(Available data begins)

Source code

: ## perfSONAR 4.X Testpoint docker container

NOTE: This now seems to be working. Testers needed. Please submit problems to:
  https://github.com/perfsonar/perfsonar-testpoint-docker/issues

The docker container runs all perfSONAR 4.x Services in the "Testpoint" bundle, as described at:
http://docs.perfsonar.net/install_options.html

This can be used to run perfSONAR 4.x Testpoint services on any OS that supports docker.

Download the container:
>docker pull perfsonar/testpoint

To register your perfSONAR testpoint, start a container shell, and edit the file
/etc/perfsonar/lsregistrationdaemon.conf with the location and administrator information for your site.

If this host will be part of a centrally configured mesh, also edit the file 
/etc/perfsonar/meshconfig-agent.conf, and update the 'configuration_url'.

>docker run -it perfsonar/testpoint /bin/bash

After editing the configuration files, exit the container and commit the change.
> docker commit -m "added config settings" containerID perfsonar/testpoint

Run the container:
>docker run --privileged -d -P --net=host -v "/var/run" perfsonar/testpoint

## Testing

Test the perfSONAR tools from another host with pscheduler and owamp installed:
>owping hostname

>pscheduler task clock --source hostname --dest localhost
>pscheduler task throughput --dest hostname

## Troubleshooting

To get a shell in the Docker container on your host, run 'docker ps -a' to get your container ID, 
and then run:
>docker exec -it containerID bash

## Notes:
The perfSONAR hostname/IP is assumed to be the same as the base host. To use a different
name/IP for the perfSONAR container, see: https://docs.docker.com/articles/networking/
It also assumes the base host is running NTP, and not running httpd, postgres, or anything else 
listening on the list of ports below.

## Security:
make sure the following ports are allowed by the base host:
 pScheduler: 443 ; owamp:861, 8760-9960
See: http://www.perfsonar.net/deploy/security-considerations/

(Available data ends)

Each line from the one with "After editing the" through the end of the records above should be written out exactly. No other line should appear.

Reply to the exercise -
After editing the configuration files, exit the container and commit the change.
> docker commit -m "added config settings" containerID perfsonar/testpoint

Run the container:
>docker run --privileged -d -P --net=host -v "/var/run" perfsonar/testpoint

## Testing

Test the perfSONAR tools from another host with pscheduler and owamp installed:
>owping hostname

>pscheduler task clock --source hostname --dest localhost
>pscheduler task throughput --dest hostname

## Troubleshooting

To get a shell in the Docker container on your host, run 'docker ps -a' to get your container ID, 
and then run:
>docker exec -it containerID bash

## Notes:
The perfSONAR hostname/IP is assumed to be the same as the base host. To use a different
name/IP for the perfSONAR container, see: https://docs.docker.com/articles/networking/
It also assumes the base host is running NTP, and not running httpd, postgres, or anything else 
listening on the list of ports below.

## Security:
make sure the following ports are allowed by the base host:
 pScheduler: 443 ; owamp:861, 8760-9960
See: http://www.perfsonar.net/deploy/security-considerations/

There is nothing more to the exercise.